À André Van Hasselt.

Jersey, 18 août 1852.

Je suis en pleine poésie, cher poëte, au milieu des rochers, des prairies, des roses, des nuées et de la mer, et tout naturellement je pense à vous.

Si vous étiez ici, quels beaux vers vous feriez ! Les vers sortent en quelque sorte d’eux-mêmes de toute cette splendide nature. Quand l’horizon n’est pas magnifique, il est charmant.

Je m’installe demain dans une petite niche au bord de la mer que les journaux de l’île qualifient ainsi : Une superbe maison sur la grève d’Azette. C’est une cabane, mais dont l’océan baigne le pied.

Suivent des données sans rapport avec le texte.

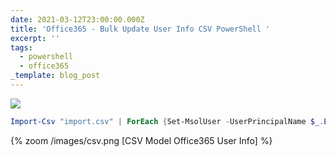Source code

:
 ```yaml
---
date: 2021-03-12T23:00:00.000Z
title: 'Office365 - Bulk Update User Info CSV PowerShell '
excerpt: ''
tags:
  - powershell
  - office365
_template: blog_post
---
```






![](/images/office365_powershell_2.png)

```powershell
Import-Csv "import.csv" | ForEach {Set-MsolUser -UserPrincipalName $_.EMAIL_ADDRESS -DisplayName $_.DisplayName -FirstName $_.FirstName -LastName $_.LastName -StreetAddress $_.StreetAddress -City $_.City -PostalCode $_.PostalCode -Phone $_.Phone -MobilePhone $_.MobilePhone -Country $_.CountryOrRegion}
```

{% zoom /images/csv.png [CSV Model Office365 User Info] %}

Nous parlons de vous en famille ; ma femme et ma fille lisent vos beaux volumes que je leur ai apportés. Charles et moi, nous leur racontons nos courses à Louvain, à Hal, en votre compagnie ; nous vous regrettons, nous vous désirons.

Il y a, à cinq ou six lieues en mer, un rocher énorme, une île qu’on appelle Serk. C’est une espèce de château de fées, plein de merveilles. Un bonhomme appelé Ludder ou Lupper vient d’en acheter la seigneurie moyennant 6 000 livres sterling. Voilà une de ces occasions où les poëtes envient les millionnaires. Je voudrais avoir une île comme cela et la donner à madame van Hasselt. Elle serait bien forcée d’y venir. Nous aurions, poëte, vos douces causeries. Ce serait encore moi qui serais le plus riche.

Charles vous embrasse. Je vous serre la main, et je mets tous mes plus tendres hommages aux pieds de votre gracieuse et charmante femme.

Victor Hugo.

Embrassez pour moi votre cher enfant. Ci-joint une première page pour votre exemplaire de Napoléon-le-Petit.